## EXERCISE INSTRUCTIONS
Scan the entries for "search". Every line that holds it is to be copied.

[[ SUPPLIED DATA open ]]

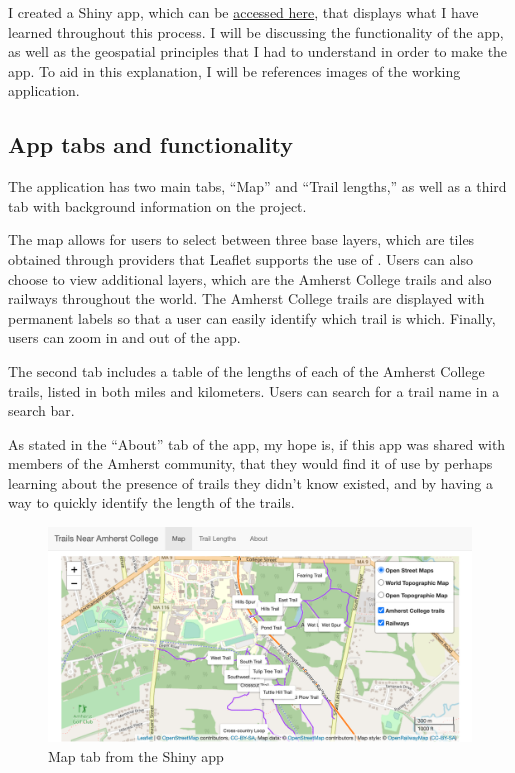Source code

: \documentclass[12pt]{article}
\begin{document}
I created a Shiny app, which can be
\href{https://nfrontero20.shinyapps.io/leaflet/}{accessed here}, that
displays what I have learned throughout this process. I will be
discussing the functionality of the app, as well as the geospatial
principles that I had to understand in order to make the app. To aid in
this explanation, I will be references images of the working
application.

\hypertarget{app-tabs-and-functionality}{%
\subsection{App tabs and
functionality}\label{app-tabs-and-functionality}}

The application has two main tabs, ``Map'' and ``Trail lengths,'' as
well as a third tab with background information on the project.

The map allows for users to select between three base layers, which are
tiles obtained through providers that Leaflet supports the use of
\citep{rstudioLeaflet}. Users can also choose to view additional layers,
which are the Amherst College trails and also railways throughout the
world. The Amherst College trails are displayed with permanent labels so
that a user can easily identify which trail is which. Finally, users can
zoom in and out of the app.

The second tab includes a table of the lengths of each of the Amherst
College trails, listed in both miles and kilometers. Users can search
for a trail name in a search bar.

As stated in the ``About'' tab of the app, my hope is, if this app was
shared with members of the Amherst community, that they would find it of
use by perhaps learning about the presence of trails they didn't know
existed, and by having a way to quickly identify the length of the
trails.

\begin{figure}

{\centering \includegraphics[width=0.9\linewidth]{images/screenshot-app-map} 

}

\caption{Map tab from the Shiny app}\label{fig:unnamed-chunk-4}
\end{figure}
\end{document}
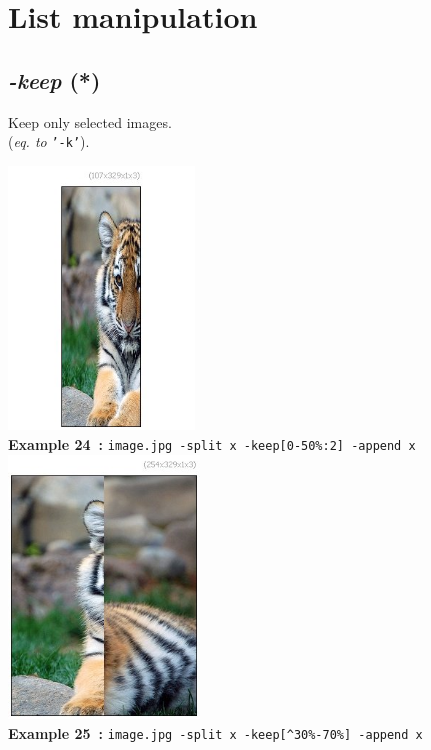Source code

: \documentclass[a4paper,11pt,twoside]{book}
\begin{document}
\section{List manipulation}


\subsection{\emph{-keep} (*)}\vspace*{-0.5em}
Keep only selected images.
~\\(\emph{eq. to} {\small \texttt{'-k'}}).
\begin{center}\includegraphics[keepaspectratio=true,height=7cm,width=\textwidth]{img/gmic_def24.jpg}\\
{\footnotesize \textbf{Example 24~:} \texttt{image.jpg -split x -keep[0-50\%:2] -append x}}
\\\includegraphics[keepaspectratio=true,height=7cm,width=\textwidth]{img/gmic_def25.jpg}\\
{\footnotesize \textbf{Example 25~:} \texttt{image.jpg -split x -keep[\textasciicircum 30\%-70\%] -append x}}
\end{center}
\end{document}
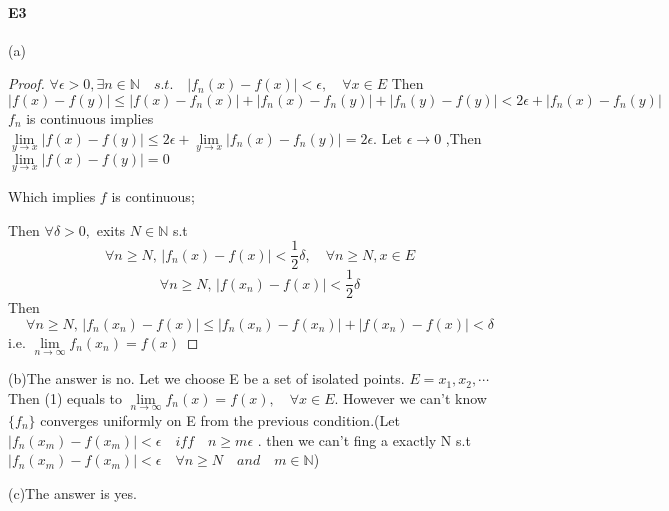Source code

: \documentclass{article}
\begin{document}
\paragraph{E3}
(a)
\begin{proof}
    $ \forall \epsilon >0 ,\exists n\in \mathbb{N}\quad s.t.\quad |f_n(x)-f(x)|<\epsilon,\quad \forall x\in E $ Then
    \[|f(x)-f(y)| \leqslant |f(x)-f_n(x)|+|f_n(x)-f_n(y)|+|f_n(y)-f(y)|<2\epsilon+|f_n(x)-f_n(y)|\]
     $ f_n $ is continuous implies  $ \lim\limits_{y\to x}|f(x)-f(y)| \leqslant 2\epsilon+\lim\limits_{y\to x}|f_n(x)-f_n(y)|=2\epsilon   $. Let  $ \epsilon \rightarrow 0 $ ,Then  $ \lim\limits_{y\to x} |f(x)-f(y)|=0 $   
     
     Which implies  $ f  $ is continuous;

     Then $\forall \delta>0, $ exits  $ N\in \mathbb{N} $ s.t 
     \[\forall n\geqslant N,\, |f_n(x)-f(x)|<\frac{1}{2}\delta,\quad \forall n\geqslant N ,x\in E\]
     \[\forall n\geqslant N,\, |f(x_n)-f(x)|<\frac{1}{2}\delta\]
     Then 
     \[\forall n\geqslant N,\, |f_n(x_n)-f(x)| \leqslant |f_n(x_n)-f(x_n)|+|f(x_n)-f(x)|<\delta\]
     i.e.  $ \lim\limits_{n\to \infty} f_n(x_n) =f(x)  $ 
\end{proof}
(b)The answer is no. Let we choose E be a set of isolated points. $ E={x_1,x_2,\cdots} $ 
Then (1) equals to  $ \lim\limits_{n\to \infty} f_n(x) =f(x),\quad \forall x\in E$.
However we can't know  $ \{f_n\} $ converges uniformly on E from the previous condition.(Let  $ |f_n(x_m)-f(x_m)|<\epsilon \quad iff \quad n\geqslant m\epsilon     $ . then we can't fing a exactly N s.t  $ |f_n(x_m)-f(x_m)|< \epsilon \quad\forall n\geqslant N\quad and \quad m\in\mathbb{N} $)

(c)The answer is yes.
\end{document}
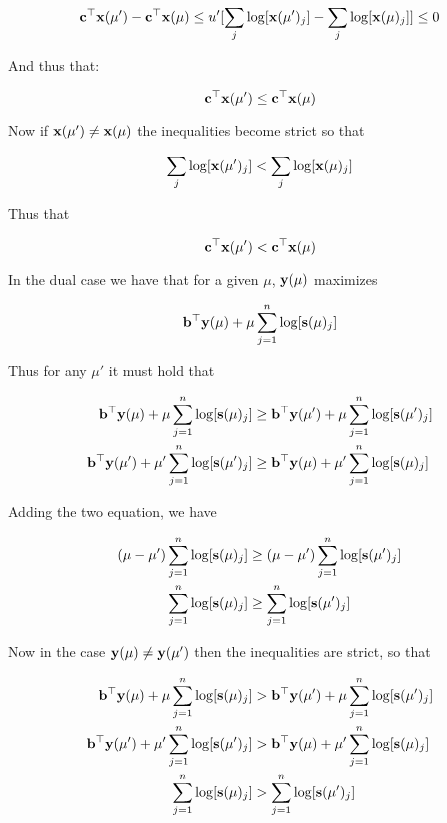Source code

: \documentclass{article} %
\renewcommand\b{{\bf b}}
\newcommand\x{{\bf x}}
\newcommand\cc{{\bf c}}
\renewcommand\b{{\bf b}}
\newcommand\y{{\bf y}}
\newcommand\s{{\bf s}}
\begin{document}
\begin{itemize}
\[
\cc^{\top} \x(\mu') - \cc^{\top} \x(\mu) \leq u'[ \sum_j \log[\x(\mu')_j] - \sum_j \log[\x(\mu)_j]] \leq 0
\]

And thus that:

\[
\cc^{\top} \x(\mu') \leq \cc^{\top} \x(\mu)
\]

Now if $\x(\mu') \neq \x(\mu)$ the inequalities become strict so that 


\[
\sum_{j} \log[\x(\mu')_j]  < \sum_{j} \log[\x(\mu)_j]
\]


Thus that 

\[
\cc^{\top} \x(\mu')  < \cc^{\top} \x(\mu)
\]

In the dual case we have that for a given $\mu$, $\y(\mu)$ maximizes 


\[
\b^{\top} \y(\mu)  + \mu \sum_{j=1}^{n} \log[\s(\mu)_j]
\]

Thus for any $\mu'$ it must hold that 


\begin{equation*}
\begin{aligned}
\b^{\top} \y(\mu)  + \mu \sum_{j=1}^{n} \log[\s(\mu)_j] &\geq \b^{\top} \y(\mu')  + \mu \sum_{j=1}^{n} \log[\s(\mu')_j] \\
\b^{\top} \y(\mu')  + \mu' \sum_{j=1}^{n} \log[\s(\mu')_j] &\geq \b^{\top} \y(\mu)  + \mu' \sum_{j=1}^{n} \log[\s(\mu
)_j] 
\end{aligned}
\end{equation*}

Adding the two equation, we have

\begin{equation*}
\begin{aligned}
(\mu - \mu') \sum_{j=1}^{n} \log[\s(\mu)_j]  &\geq  (\mu - \mu') \sum_{j=1}^{n} \log[\s(\mu')_j] \\ 
 \sum_{j=1}^{n} \log[\s(\mu)_j]  &\geq   \sum_{j=1}^{n} \log[\s(\mu')_j]
\end{aligned}
\end{equation*}

Now in the case $\y(\mu) \neq \y(\mu')$ then the inequalities are strict, so that 

\begin{equation*}
\begin{aligned}
\b^{\top} \y(\mu)  + \mu \sum_{j=1}^{n} \log[\s(\mu)_j] &> \b^{\top} \y(\mu')  + \mu \sum_{j=1}^{n} \log[\s(\mu')_j] \\
\b^{\top} \y(\mu')  + \mu' \sum_{j=1}^{n} \log[\s(\mu')_j] &> \b^{\top} \y(\mu)  + \mu' \sum_{j=1}^{n} \log[\s(\mu
)_j] \\ 
\sum_{j=1}^{n} \log[\s(\mu)_j]  &>  \sum_{j=1}^{n} \log[\s(\mu')_j]
\end{aligned}
\end{equation*}


\end{itemize}
\end{document}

[[ SUPPLIED DATA closed ]]

## YOUR RESPONSE
College trails, listed in both miles and kilometers. Users can search
for a trail name in a search bar.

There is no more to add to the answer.